'''
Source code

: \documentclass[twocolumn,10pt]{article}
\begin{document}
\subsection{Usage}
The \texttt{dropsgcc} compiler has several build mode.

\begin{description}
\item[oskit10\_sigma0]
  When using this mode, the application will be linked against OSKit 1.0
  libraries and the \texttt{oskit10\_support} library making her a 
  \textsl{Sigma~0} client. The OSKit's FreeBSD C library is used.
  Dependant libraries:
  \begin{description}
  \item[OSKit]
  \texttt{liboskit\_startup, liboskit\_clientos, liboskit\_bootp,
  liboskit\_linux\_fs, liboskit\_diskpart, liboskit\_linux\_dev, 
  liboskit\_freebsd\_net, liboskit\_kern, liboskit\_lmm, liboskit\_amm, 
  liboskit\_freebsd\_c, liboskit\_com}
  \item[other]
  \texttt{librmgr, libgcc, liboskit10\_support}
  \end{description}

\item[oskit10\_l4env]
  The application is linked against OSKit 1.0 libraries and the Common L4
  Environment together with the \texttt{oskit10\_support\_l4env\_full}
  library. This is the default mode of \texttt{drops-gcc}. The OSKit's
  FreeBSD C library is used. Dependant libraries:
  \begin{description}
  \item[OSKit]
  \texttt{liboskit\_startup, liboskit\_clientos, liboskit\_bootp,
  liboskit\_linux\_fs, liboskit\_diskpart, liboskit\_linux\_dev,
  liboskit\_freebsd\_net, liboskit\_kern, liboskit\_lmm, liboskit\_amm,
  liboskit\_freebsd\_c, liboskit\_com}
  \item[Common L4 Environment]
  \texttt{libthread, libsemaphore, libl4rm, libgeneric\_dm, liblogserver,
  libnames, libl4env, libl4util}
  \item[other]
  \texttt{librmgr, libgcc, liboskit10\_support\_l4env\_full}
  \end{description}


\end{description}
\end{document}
'''
__Instructions for the task__
If a line in the entries above contains "libraries", report it.

__Written answer__
  libraries and the \texttt{oskit10\_support} library making her a 
  Dependant libraries:
  The application is linked against OSKit 1.0 libraries and the Common L4
  FreeBSD C library is used. Dependant libraries:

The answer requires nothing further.